2.2. The New Applications and High-Tech Metals

In parallel or after building its basic infrastructure, economies are moving towards advanced technologies, which use many properties resulting from the electronic structure, catalytic, quantum, or semiconductor properties specific to almost all the elements of the periodic table. Rapid changes in the use of metals have emerged during the last decades in the Information and Communication Technology (ICT) sector: In 2019, there were approximately 13 billion mobile phones and tablets [65] and 2 billion computers (1 billion in 2008) in use, Facebook had more than 1 billion users, and global data centre traffic was estimated at 4.8 zettabytes, representing more than 26,000 centuries of streaming video. This ICT sector is a large consumer of rare and high-purity substances (Cu, In, Ga, Sb, Ge, Co, Li, Ge, Ta, Nb, Au, Ag, rare earths, etc.) with dispersive uses resulting from high dilution in many short-lived devices, which limits the potential for recycling in the order of one percent. While the base metal consumption since 1990 has increased by 2–5%/year, the annual growth of rare metals production is about 10%/year. These huge growth rates and possible supply problems have attracted most of the attention over the last decade [66]. However, assessing the future of high-technology metals demand is difficult because it depends on rapid technical innovation, and the use of high technologies is much less dependent on GDP/capita than base metals. New technologies also concern the energy sector, which is evolving to reduce our greenhouse gases (GHG) emissions and comply with the Paris agreement. This agreement of COP21 aims at achieving the “carbon neutrality” in the second half of the 21st century, which implies a deep review of the existing fossil-based energy system.

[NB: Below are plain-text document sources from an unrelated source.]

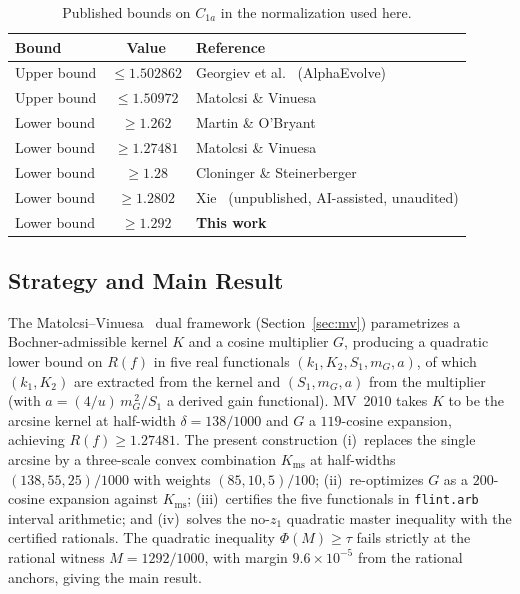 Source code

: \documentclass[11pt, letterpaper]{article}
\theoremstyle{paperplain}
\theoremstyle{paperdef}
\newcommand{\Kms}{K_{\mathrm{ms}}}
\begin{document}
\begin{table}[ht]
\centering
\begin{tabular}{lcl}
  \toprule
  \textbf{Bound} & \textbf{Value} & \textbf{Reference} \\
  \midrule
  Upper bound & $\le 1.502862$  & Georgiev et al.~\cite{AlphaEvolve26} (AlphaEvolve) \\
  Upper bound & $\le 1.50972$ & Matolcsi \& Vinuesa~\cite{MV10} \\
  Lower bound & $\ge 1.262$   & Martin \& O'Bryant~\cite{MO2009} \\
  Lower bound & $\ge 1.27481$ & Matolcsi \& Vinuesa~\cite{MV10} \\
  Lower bound & $\ge 1.28$    & Cloninger \& Steinerberger~\cite{CS17} \\
  Lower bound & $\ge 1.2802$  & Xie~\cite{Xie26} (unpublished, AI-assisted, unaudited) \\
  Lower bound & $\ge 1.292$   & \textbf{This work} \\
  \bottomrule
\end{tabular}
\caption[Published bounds on C1a in the normalization used here.]{Published bounds on $C_{1a}$ in the normalization used here.}
\label{tab:published-bounds}
\end{table}

\subsection{Strategy and Main Result}\label{subsec:intro-strategy}

The Matolcsi--Vinuesa~\cite{MV10} dual framework
(Section~\ref{sec:mv}) parametrizes a Bochner-admissible kernel $K$ and
a cosine multiplier $G$, producing a quadratic lower bound on $R(f)$
in five real functionals $(k_1,K_2,S_1,m_G,a)$, of which $(k_1,K_2)$
are extracted from the kernel and $(S_1,m_G,a)$ from the multiplier
(with $a=(4/u)\,m_G^{\,2}/S_1$ a derived gain functional).  MV~2010 takes $K$ to
be the arcsine kernel at half-width $\delta=138/1000$ and $G$ a
$119$-cosine expansion, achieving $R(f)\ge 1.27481$.  The present
construction (i)~replaces the single arcsine by a three-scale convex
combination $\Kms$ at half-widths $(138,55,25)/1000$ with weights
$(85,10,5)/100$; (ii)~re-optimizes $G$ as a $200$-cosine expansion
against $\Kms$; (iii)~certifies the five functionals in
\texttt{flint.arb} interval arithmetic; and (iv)~solves the no-$z_1$
quadratic master inequality with the certified rationals.  The
quadratic inequality $\Phi(M)\ge\tau$ fails strictly at the rational
witness $M=1292/1000$, with margin $9.6\times 10^{-5}$ from the
rational anchors, giving the main result.
\end{document}
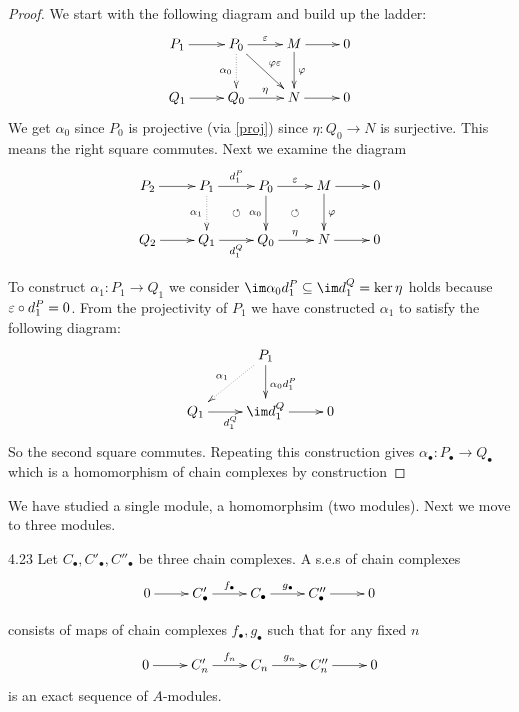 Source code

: \documentclass[twoside = false,	%
		headsepline,		%
		parskip = true,
		]{scrbook}						%
\begin{document}
    \begin{proof}
        We start with the following diagram and build up the ladder:
        \begin{equation*}
        \xymatrix {
            P_1 \ar[r] & P_0 \ar[r]^{\e} \ar[dr]^{\varphi \e} \ar@{.>}[d]_{\alpha_0} & M \ar[r] \ar[d]^{\varphi} & 0 \\
            Q_1 \ar[r] & Q_0 \ar[r]^{\eta} & N \ar[r]& 0
        }
        \end{equation*}
        We get $\alpha_0$ since $P_0$ is projective (via \eqref{proj}) since $\eta: Q_0 \to N$ is surjective. This means the right square commutes. Next we examine the diagram
        \begin{equation*}
        \xymatrix {
            P_2 \ar[r] & P_1 \ar[r]^{d_1^P} \ar@{.>}[d]_{\alpha_1} & P_0 \ar[r]^{\e} \ar[d]_{\alpha_0} & M \ar[r] \ar[d]^{\varphi} & 0 \\
            Q_2 \ar[r] & Q_1 \ar[r]_{d_1^Q} \ar@{}[ur]|{\circlearrowleft} & Q_0 \ar[r]^{\eta} \ar@{}[ur]|{\circlearrowleft} & N \ar[r]& 0
        }
        \end{equation*}

        To construct $\alpha_1: P_1 \to Q_1$ we consider $\im \alpha_0 d_1^P \subseteq \im d_1^Q = \ker \eta$ holds because $\varepsilon \circ d_1^P = 0$. From the projectivity of $P_1$ we have constructed $\alpha_1$ to satisfy the following diagram:
        \begin{equation*}
        \xymatrix {
            & P_1 \ar@{.>}[dl]_{\alpha_1} \ar[d]^{\alpha_0 d_1^P} \\
            Q_1 \ar[r]_{d_1^Q}& \im d_1^Q \ar[r] & 0
        }
        \end{equation*}
        So the second square commutes. Repeating this construction gives $\alpha_\bullet: P_\bullet \to Q_\bullet$ which is a homomorphism of chain complexes by construction
    \end{proof}

    We have studied a single module, a homomorphsim (two modules). Next we move to three modules.

    \begin{definition}{}{4.23}
        Let $C_\bullet,C'_\bullet,C''_\bullet$ be three chain complexes. A s.e.s of chain complexes
        \begin{equation*}
        \xymatrix {
            0 \ar[r] & C'_\bullet \ar[r]^{f_\bullet} & C_\bullet \ar[r]^{g_\bullet} & C''_\bullet \ar[r] & 0
        }
        \end{equation*}
        
        consists of maps of chain complexes $f_\bullet, g_\bullet$ such that for any fixed $n$
        \begin{equation*}
        \xymatrix {
            0 \ar[r] & C'_n \ar[r]^{f_n} & C_n \ar[r]^{g_n} & C''_n \ar[r] & 0
        }
        \end{equation*}
        is an exact sequence of $A$-modules.
    \end{definition}
    
\end{document}
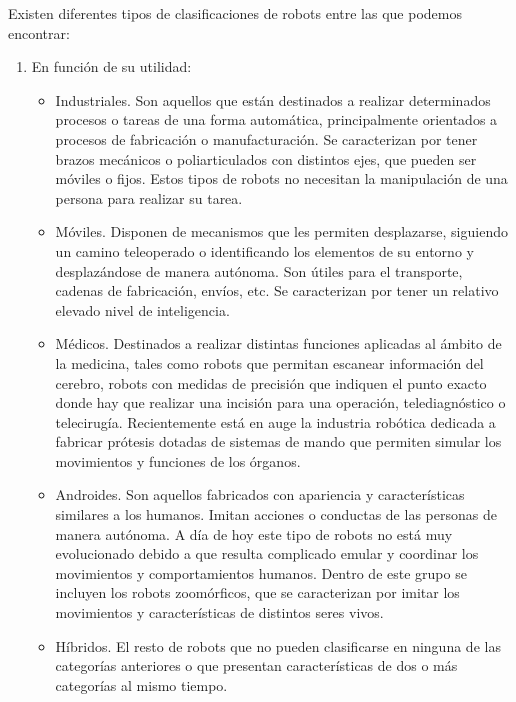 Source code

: \documentclass{report}
\begin{document}
Existen diferentes tipos de clasificaciones de robots \cite{Usategui} entre las que podemos encontrar:

\begin{enumerate}
	\item En función de su utilidad:
	\begin{itemize}
		\item Industriales. Son aquellos que están destinados a realizar determinados procesos o tareas de una forma automática, principalmente orientados a procesos de fabricación o manufacturación. Se caracterizan por tener brazos mecánicos o poliarticulados con distintos ejes, que pueden ser móviles o fijos. Estos tipos de robots no necesitan la manipulación de una persona para realizar su tarea.
		
		\item Móviles. Disponen de mecanismos que les permiten desplazarse, siguiendo un camino teleoperado o identificando los elementos de su entorno y desplazándose de manera autónoma. Son útiles para el transporte, cadenas de fabricación, envíos, etc. Se caracterizan por tener un relativo elevado nivel de inteligencia.
		
		\item Médicos. Destinados a realizar distintas funciones aplicadas al ámbito de la medicina, tales como robots que permitan escanear información del cerebro, robots con medidas de precisión que indiquen el punto exacto donde hay que realizar una incisión para una operación, telediagnóstico o telecirugía. Recientemente está en auge la industria robótica dedicada a fabricar prótesis dotadas de sistemas de mando que permiten simular los movimientos y funciones de los órganos.
		
		\item Androides. Son aquellos fabricados con apariencia y características similares a los humanos. Imitan acciones o conductas de las personas de manera autónoma. A día de hoy este tipo de robots no está muy evolucionado debido a que resulta complicado emular y coordinar los movimientos y comportamientos humanos. Dentro de este grupo se incluyen los robots zoomórficos, que se caracterizan por imitar los movimientos y características de distintos seres vivos.
		 
		\item Híbridos. El resto de robots que no pueden clasificarse en ninguna de las categorías anteriores o que presentan características de dos o más categorías al mismo tiempo.


\end{itemize}
\end{enumerate}
\end{document}
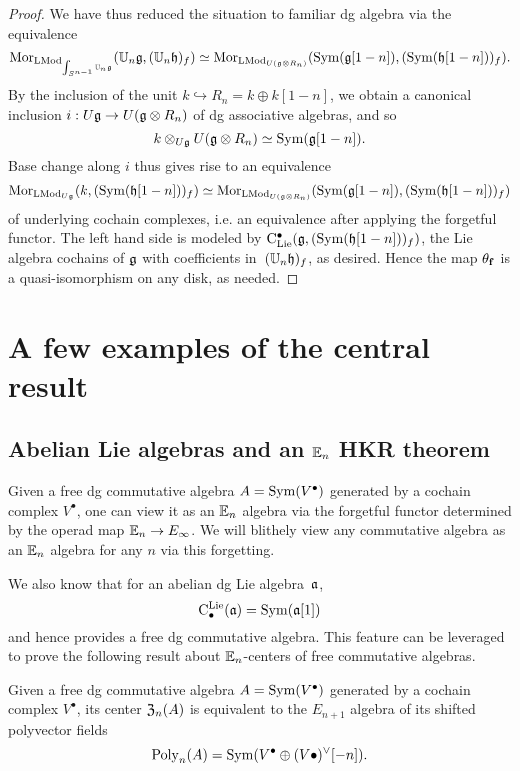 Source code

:\documentclass[11pt]{amsart}
\numberwithin{equation}{section}
\begin{document}
\begin{proof}
We have thus reduced the situation to familiar dg algebra via the equivalence
\[
{\rm Mor}_{{\rm LMod}_{\int_{S^{n-1}} \mathbb U_n\mathfrak g}}(\mathbb U_n \mathfrak g, (\mathbb U_n \mathfrak h)_f) 
\simeq 
{\rm Mor}_{{\rm LMod}_{U(\mathfrak g \otimes R_n)}} ({\rm Sym}(\mathfrak g[1-n]), ({\rm Sym}(\mathfrak h[1-n]))_f).
\]
By the inclusion of the unit $k \hookrightarrow R_n = k \oplus k[1-n]$,
we obtain a canonical inclusion $i: U\mathfrak g \to U(\mathfrak g \otimes R_n)$ of dg associative algebras,
and so
\[
k \otimes_{U\mathfrak g} U(\mathfrak g \otimes R_n) \simeq {\rm Sym}(\mathfrak g[1-n]).
\]
Base change along $i$ thus gives rise to an equivalence 
\[
{\rm Mor}_{{\rm LMod}_{U\mathfrak g}} (k, ({\rm Sym}(\mathfrak h[1-n]))_f) \simeq {\rm Mor}_{{\rm LMod}_{U(\mathfrak g \otimes R_n)}} ({\rm Sym}(\mathfrak g[1-n]), ({\rm Sym}(\mathfrak h[1-n]))_f)
\]
of underlying cochain complexes, i.e. an equivalence after applying the forgetful functor. 
The left hand side is modeled by ${\rm C}_{\rm Lie}^\bullet(\mathfrak g,({\rm Sym}(\mathfrak h[1-n]))_f)$, 
the Lie algebra cochains of $\mathfrak g$ with coefficients in~$(\mathbb U_n \mathfrak h)_f$, as desired.
Hence the map $\theta_{\bf f}$ is a quasi-isomorphism on any disk, as needed.
\end{proof}

\section{A few examples of the central result}

\subsection{Abelian Lie algebras and an $\mathbb E_n$ HKR theorem}

Given a free dg commutative algebra $A = {\rm Sym}(V^\bullet)$ generated by a cochain complex $V^\bullet$,
one can view it as an $\mathbb E_n$ algebra via the forgetful functor determined by the operad map $\mathbb E_n \to E_\infty$.
We will blithely view any commutative algebra as an $\mathbb E_n$ algebra for any $n$ via this forgetting.

We also know that for an abelian dg Lie algebra~${\frak a}$, 
\[
{\rm C}^{\rm Lie}_\bullet({\frak a}) = {\rm Sym}({\frak a}[1])
\]
and hence provides a free dg commutative algebra.
This feature can be leveraged to prove the following result about $\mathbb E_n$-centers of free commutative algebras.

\begin{prp}
Given a free dg commutative algebra $A = {\rm Sym}(V^\bullet)$ generated by a cochain complex $V^\bullet$,
its center ${\frak Z}_n(A)$ is equivalent to the $E_{n+1}$ algebra of its shifted polyvector fields 
\[
{\rm Poly}_n(A) = {\rm Sym}(V^\bullet \oplus (V\bullet)^\vee[-n]).
\]
\end{prp}
\end{document}
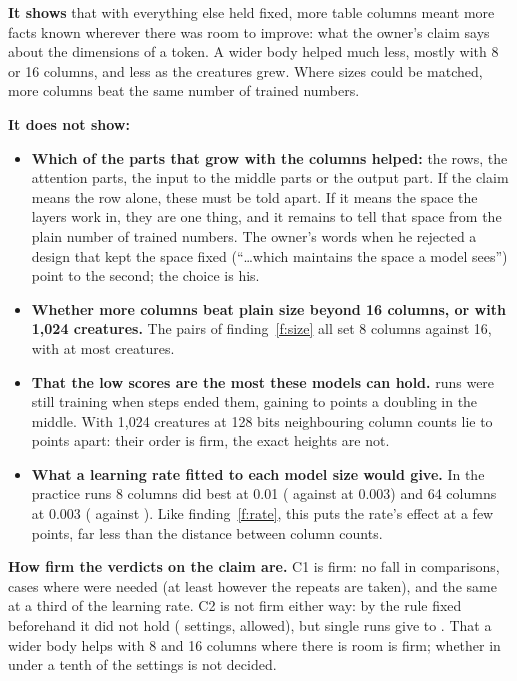 \documentclass[10pt,letterpaper]{article}
\newcounter{finding}
\newcommand{\lead}[1]{\textbf{#1}}               %
\begin{document}
\lead{It shows} that with everything else held fixed, more table columns meant more facts known wherever there
was room to improve: what the owner's claim says about the dimensions of a token. A wider body helped much
less, mostly with 8 or 16 columns, and less as the creatures grew. Where sizes could be matched, more columns
beat the same number of trained numbers.

\lead{It does not show:}
\begin{itemize}
\item \lead{Which of the parts that grow with the columns helped:} the rows, the attention parts, the input to
      the middle parts or the output part. If the claim means the row alone, these must be told apart. If it
      means the space the layers work in, they are one thing, and it remains to tell that space from the plain
      number of trained numbers. The owner's words when he rejected a design that kept the space fixed
      (``\dots which maintains the space a model sees'') point to the second; the choice is his.
\item \lead{Whether more columns beat plain size beyond 16 columns, or with 1,024 creatures.} The
      \SameSizePairs{} pairs of finding~\ref{f:size} all set 8 columns against 16, with at most
      \SameSizeMostCreatures{} creatures.
\item \lead{That the low scores are the most these models can hold.} \LimitRuns{} runs were still training
      when \Limit{} steps ended them, gaining \LimitGainLow{} to \LimitGainHigh{} points a doubling in the
      middle. With 1,024 creatures at 128 bits neighbouring column counts lie \TypicalGapLow{} to
      \TypicalGapHigh{} points apart: their order is firm, the exact heights are not.
\item \lead{What a learning rate fitted to each model size would give.} In the practice runs 8 columns did
      best at 0.01 (\PracticeEightMid{} against \PracticeEightLow{} at 0.003) and 64 columns at 0.003
      (\PracticeSixtyFourLow{} against \PracticeSixtyFourMid). Like finding~\ref{f:rate}, this puts the rate's
      effect at a few points, far less than the distance between column counts.
\end{itemize}

\lead{How firm the verdicts on the claim are.} C1 is firm: no fall in \COneComparisons{} comparisons, \COneGained{}
cases where \COneNeeded{} were needed (at least \COneRunLow{} however the repeats are taken), and the same at a
third of the learning rate. C2 is not firm either way: by the rule fixed beforehand it did not hold
(\CTwoGained{} settings, \CTwoAllowed{} allowed), but single runs give \CTwoRunLow{} to \CTwoRunHigh. That a
wider body helps with 8 and 16 columns where there is room is firm; whether in under a tenth of the settings
is not decided.
\end{document}
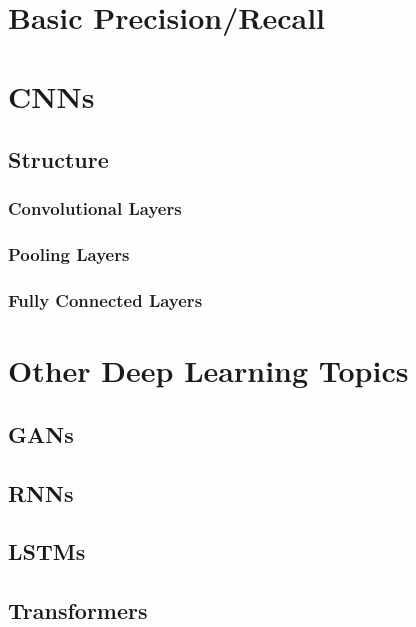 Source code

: \documentclass[10pt]{report}
\begin{document}
\chapter{Basic Precision/Recall}

\chapter{CNNs}
\section{Structure}
\subsection{Convolutional Layers}
\subsection{Pooling Layers}
\subsection{Fully Connected Layers}

\chapter{Other Deep Learning Topics}
\section{GANs}
\section{RNNs}
\section{LSTMs}
\section{Transformers}
\end{document}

Unfortunately, solar and wind infrastructures require more raw materials per installed capacity and energy supplied than fossil fuel-based facilities [34,37,67,68,69]. The same observation is made for the storage of energy, its transport, and its use at the end of the energy chain. It follows that large amounts of structural and high-tech mineral commodities will be consumed for the energy transition.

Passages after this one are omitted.